Mr. Smolen has played as a guest with the Pacific Symphony before. Now that he’s got the full-time gig, let’s hope he sticks around a little longer than his three predecessors, each of which held the Principal Flute chair in Orange County for ever shortening stints:
- Mr. Smolen takes over the chair vacated by Mercedes Smith, who joined the orchestra in December 2010 after having been Principal Flute of the Houston Grand Opera and Houston Ballet Orchestra for seven years. She won the audition in August of that year, just one week after having won the prestigious Young Artist Competition put on by the National Flute Association (NFA), defeating Mr. Smolen and many others in the process. She played with the Pacific Symphony through August 2011, and then she went back to Houston.
- While Ms.
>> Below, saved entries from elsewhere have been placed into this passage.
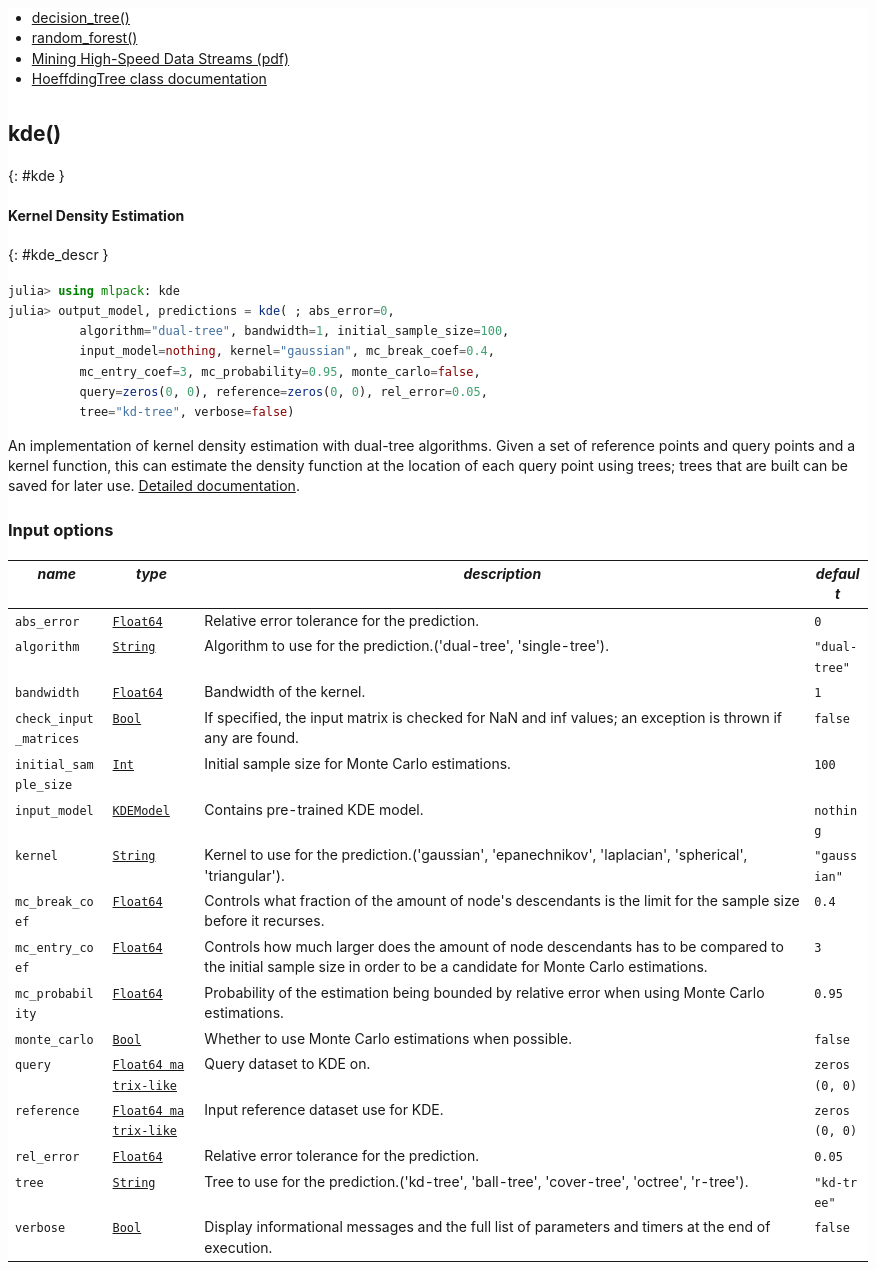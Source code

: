  - [decision_tree()](#decision_tree)
 - [random_forest()](#random_forest)
 - [Mining High-Speed Data Streams (pdf)](http://dm.cs.washington.edu/papers/vfdt-kdd00.pdf)
 - [HoeffdingTree class documentation](https://github.com/mlpack/mlpack/blob/master/src/mlpack/methods/hoeffding_trees/hoeffding_tree.hpp)

## kde()
{: #kde }

#### Kernel Density Estimation
{: #kde_descr }

```julia
julia> using mlpack: kde
julia> output_model, predictions = kde( ; abs_error=0,
          algorithm="dual-tree", bandwidth=1, initial_sample_size=100,
          input_model=nothing, kernel="gaussian", mc_break_coef=0.4,
          mc_entry_coef=3, mc_probability=0.95, monte_carlo=false,
          query=zeros(0, 0), reference=zeros(0, 0), rel_error=0.05,
          tree="kd-tree", verbose=false)
```

An implementation of kernel density estimation with dual-tree algorithms. Given a set of reference points and query points and a kernel function, this can estimate the density function at the location of each query point using trees; trees that are built can be saved for later use. [Detailed documentation](#kde_detailed-documentation).



### Input options

| ***name*** | ***type*** | ***description*** | ***default*** |
|------------|------------|-------------------|---------------|
| `abs_error` | [`Float64`](#doc_Float64) | Relative error tolerance for the prediction. | `0` |
| `algorithm` | [`String`](#doc_String) | Algorithm to use for the prediction.('dual-tree', 'single-tree'). | `"dual-tree"` |
| `bandwidth` | [`Float64`](#doc_Float64) | Bandwidth of the kernel. | `1` |
| `check_input_matrices` | [`Bool`](#doc_Bool) | If specified, the input matrix is checked for NaN and inf values; an exception is thrown if any are found. | `false` |
| `initial_sample_size` | [`Int`](#doc_Int) | Initial sample size for Monte Carlo estimations. | `100` |
| `input_model` | [`KDEModel`](#doc_model) | Contains pre-trained KDE model. | `nothing` |
| `kernel` | [`String`](#doc_String) | Kernel to use for the prediction.('gaussian', 'epanechnikov', 'laplacian', 'spherical', 'triangular'). | `"gaussian"` |
| `mc_break_coef` | [`Float64`](#doc_Float64) | Controls what fraction of the amount of node's descendants is the limit for the sample size before it recurses. | `0.4` |
| `mc_entry_coef` | [`Float64`](#doc_Float64) | Controls how much larger does the amount of node descendants has to be compared to the initial sample size in order to be a candidate for Monte Carlo estimations. | `3` |
| `mc_probability` | [`Float64`](#doc_Float64) | Probability of the estimation being bounded by relative error when using Monte Carlo estimations. | `0.95` |
| `monte_carlo` | [`Bool`](#doc_Bool) | Whether to use Monte Carlo estimations when possible. | `false` |
| `query` | [`Float64 matrix-like`](#doc_Float64_matrix_like) | Query dataset to KDE on. | `zeros(0, 0)` |
| `reference` | [`Float64 matrix-like`](#doc_Float64_matrix_like) | Input reference dataset use for KDE. | `zeros(0, 0)` |
| `rel_error` | [`Float64`](#doc_Float64) | Relative error tolerance for the prediction. | `0.05` |
| `tree` | [`String`](#doc_String) | Tree to use for the prediction.('kd-tree', 'ball-tree', 'cover-tree', 'octree', 'r-tree'). | `"kd-tree"` |
| `verbose` | [`Bool`](#doc_Bool) | Display informational messages and the full list of parameters and timers at the end of execution. | `false` |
Smith was in California, filling her seat as acting principal in Houston was Monica Daniel-Barker – who happened to be Ms. Smith’s immediate predecessor at the PSO. When she began her tenure with the Pacific Symphony in 2008, Ms. Daniel-Barker was already traveling between Texas and Northern California where she was principal of three orchestras (Marin Symphony, California Symphony, and Modesto Symphony). She ended up resigning the position in 2009, admitting later that adding Orange County to her commute proved to be a greater strain on her personal life than she had originally anticipated.
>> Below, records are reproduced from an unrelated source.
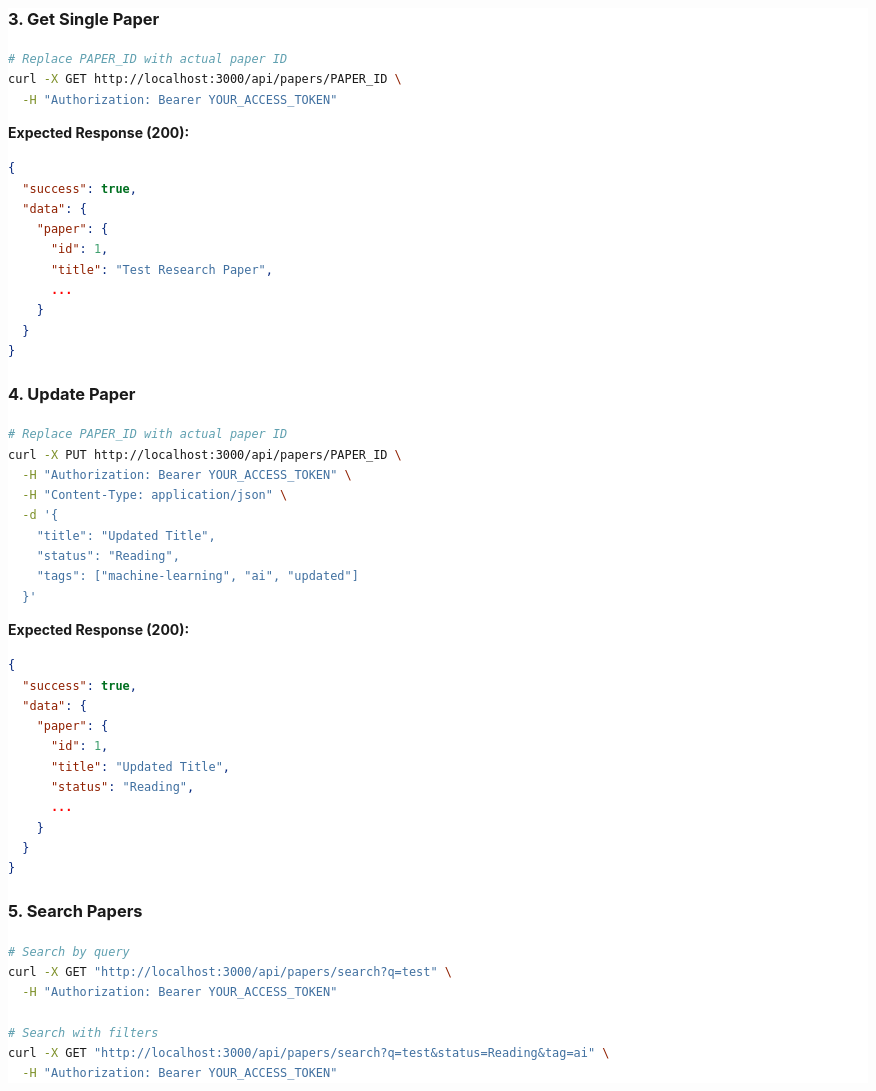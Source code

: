 ### 3. Get Single Paper

```bash
# Replace PAPER_ID with actual paper ID
curl -X GET http://localhost:3000/api/papers/PAPER_ID \
  -H "Authorization: Bearer YOUR_ACCESS_TOKEN"
```

**Expected Response (200):**
```json
{
  "success": true,
  "data": {
    "paper": {
      "id": 1,
      "title": "Test Research Paper",
      ...
    }
  }
}
```

### 4. Update Paper

```bash
# Replace PAPER_ID with actual paper ID
curl -X PUT http://localhost:3000/api/papers/PAPER_ID \
  -H "Authorization: Bearer YOUR_ACCESS_TOKEN" \
  -H "Content-Type: application/json" \
  -d '{
    "title": "Updated Title",
    "status": "Reading",
    "tags": ["machine-learning", "ai", "updated"]
  }'
```

**Expected Response (200):**
```json
{
  "success": true,
  "data": {
    "paper": {
      "id": 1,
      "title": "Updated Title",
      "status": "Reading",
      ...
    }
  }
}
```

### 5. Search Papers

```bash
# Search by query
curl -X GET "http://localhost:3000/api/papers/search?q=test" \
  -H "Authorization: Bearer YOUR_ACCESS_TOKEN"

# Search with filters
curl -X GET "http://localhost:3000/api/papers/search?q=test&status=Reading&tag=ai" \
  -H "Authorization: Bearer YOUR_ACCESS_TOKEN"
```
- The short-stay trend began with Heather Clark. After studying with Jim Walker at USC, Ms. Clark won the NFA Young Artist Competition in 1994, became Principal Flute of the Long Beach Symphony in 1995, and Principal Flute of the Hollywood Bowl Orchestra in 2003. In addition to maintaing the first chair position in those two orchestras, she was also an active studio musician by the time she won the Principal Flute audition with the Pacific Symphony in October 2005. She began playing with the PSO a few months later, and before the end of the 2007-2008 season, she had resigned.
It’s unclear why the orchestra has had such difficulty holding on to their lead flutist. Unlike the very public departure of Mathieu Dufour from the Los Angeles Philharmonic, there have been no public comments from the PSO, nor have Ms. Clark or Ms. Smith made any statements regarding their respective situations. Certainly, there are a whole host of dynamics within both an orchestra and a player’s personal life which could lead to a given player to stay or leave. Whether the previous three departures were mere coincidences or shared some common thread, I will leave for more knowledgeable parties’ comments or others’ speculation.
Speaking of the LA Phil, the flutist hired to take over for Mr. Dufour was David Buck, who has played with distinction since joining the orchestra at the beginning of the 2010/2011 season. During his audition for his previous orchestra, the Oregon Symphony, some who heard Mr. Buck referred to him as a “flute god.” The Oregonian raved about him: “He’s just about everything you’d want in a flutist, combining supple tone, rhythmic dynamism and technical agility. When he plays, the flute becomes a natural extension of an imaginative musical personality.” Now, his old band is hoping to find another deity when they hold auditions for a new Principal Flute that began yesterday and go through the end of the week.
A different flutist made a move in the opposite direction, from Southern California to the Pacific Northwest: earlier this year, Demarre McGill left his Principal Flute chair in the San Diego Symphony to take the same position with the Seattle Symphony. His former orchestra begins its search to replace him in a couple of weeks.